Viral Marketing Evolves

Viral marketing evolves further from the primordial mud: I first saw a thread, similar to this one, on my Warcraft realm forums. The thread is a chatty little bit about a Warcraft dating site, if you’re too lazy to click. Let’s say I saw this on Moonrunner, which I didn’t because I don’t play on Moonrunner so don’t look for me there. (Repeating: the answer is NOT Moonrunner.) Anyways … thinks me, “boy, that thread looks like a plant”, so I checked level 1 gnome Caseclosed’s post history, suspecting a viral marketer, however, the history looks pretty standard for yer average slack-jawed yokel. Hmmm. Searching back to page 3 of his history and earlier … the viral marketing is unmasked! (i.e. many, many duplicate posts chatting up the WoW dating site across many, many realms.) This joker made a bunch of “bla bla nerf this, buff my class” posts so that his history would stand up to a casual inspection. That had to take some effort. (Furl archives: Post history-page 1, Post history-page 3)

G-news

The g-news (I lay copyright claim on that, by the way, but pronounce it gnews, with a silent G, so you don’t nerd out your coworkers) summarized in five paragraphs:

Schild of f13 caught wind of some Wall Street presentation by Castle Blizzard warning of discussing their plans to create MMOGs from all their franchises: “All Blizzard franchises will become MMOGs.” (f13 link reblogged around the world) No other details are immediately available like, oh … where on Wall Street this was or to whom was it directed — I spent five minutes of fruitless googling, that seems plenty. Hey. f13 redesigned their site. Looks good.

Penny Arcade, the comic lifestyle, has inked some sort of deal with the ESRB (Entertainment Software Rating Board) for a public service ad campaign targeted at gamers. From GameDaily BIZ, the purpose of the campaign is to “… inform the gaming population why the video game rating system is important to them.” (GDBiz link) Is it? I don’t really think it is. It’s important to me the citizen, it’s important to parents certainly, but me the gamer, it’s only important so far as I avoid the “E – Everyone” games, like I avoid the “G – General Audiences” movies. Y’might think this is exactly why I need to be educated about the benefits of the ESRB, but I think it’s just a “W – Waste of Money”.

That combat revamp many months ago in Star Wars: Galaxies just might go down in history as the worst business decision ever in gaming — and I am hopeful because I like to witness history in the making, like I enjoyed being part of the Anarchy Online launch. Unlike the typical major retool where players become resigned to their new fates and move on with their lives (usually elsewhere), there’s a solid core of old school SWGers committed to resurrecting the pre-CU/NGE SWG world. (ShardWire SWGEmu link: The First Step into a Larger World) Sony, there’s opportunity knocking. Also, a SWG-classic-ruleset server would eliminate future emails in my inbox from the old SWG gang about getting the pvp guild back together for some wtfpwnage and I would very much appreciate that. Thanks.

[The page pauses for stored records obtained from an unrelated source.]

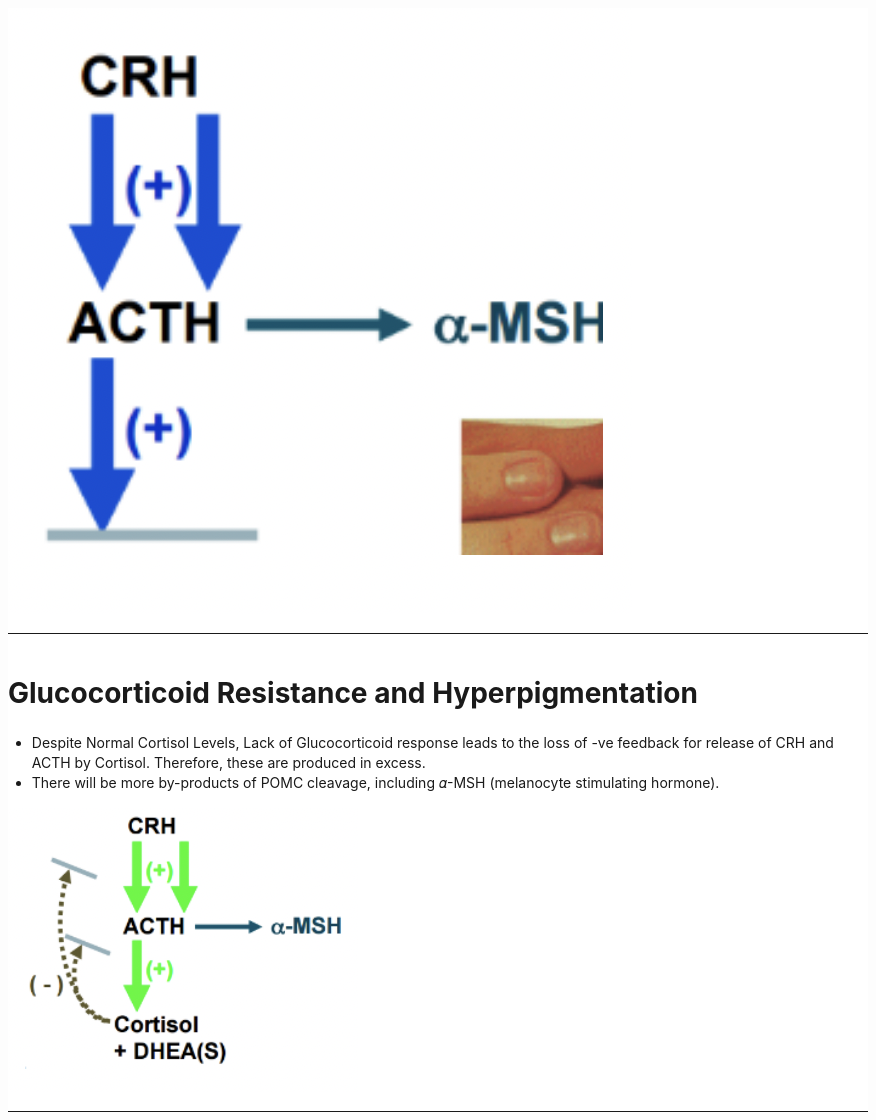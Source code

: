 ![Screenshot 2022-01-27 at 10.15.38.png](%5B028%5D%20Pathophysiology%20of%20the%20Adrenal%20Axis%20f03a006532374526800e98346a732a7e/Screenshot_2022-01-27_at_10.15.38.png)

---

# Glucocorticoid Resistance and Hyperpigmentation

- Despite Normal Cortisol Levels, Lack of Glucocorticoid response leads to the loss of -ve feedback for release of CRH
and ACTH by Cortisol. Therefore, these are produced in excess.
- There will be more by-products of POMC cleavage, including 𝛼-MSH (melanocyte stimulating hormone).

![Screenshot 2022-01-27 at 10.16.35.png](%5B028%5D%20Pathophysiology%20of%20the%20Adrenal%20Axis%20f03a006532374526800e98346a732a7e/Screenshot_2022-01-27_at_10.16.35.png)

---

The Wall Street Journal, the spam of American offices everywhere, published an article last Friday about gamers that meet in game and get married in real life. GOD NO! When did this start happening?!? (Uhh, back in Ultima Online … seven years ago.) You know all that. What caught my eye were some stats they quoted, courtesy of Nick Yee, game industry voyeur of Stanford University: 29% of women players and 8% of men said they had gone on to date someone they met in a game. Edge Online and We Make Money Not Art chased down this additional stat from Yee’s website: 80% of females and 60% of males have engaged in a little light flirtation [in game]. Holy gender gap. Age? Lying? We’ve got some real playahs in MMOs who are too busy working the shemales to log out and complete a survey?

Lastly, no patch this week in World of Warcraft. Still. It’s like watching a glacier carve a new landscape — which makes me think I’ll be buying that Starcraft MMO for my grandkids, and I haven’t even started yet.

This is Dead Last on My List of Warcraft Priorities: More Players

Recruit A Friend

We don’t need more players in World of Warcraft. We need more hardware or different internet hook ’em up thingies or at least some new ideas.

We, for sure, don’t need more players who will level a warlock to 60, join a Blackwing Lair raid and then ask if they should soulstone a mage before the fight.

Ya. Soulstone a mage please. Because if the shit starts to hit the proverbial fan, I want to make sure I can get a portal OUT.

I used to wonder where we found some of our fine warlocks, but now I know: It must have been a past Recruit A Friend drive.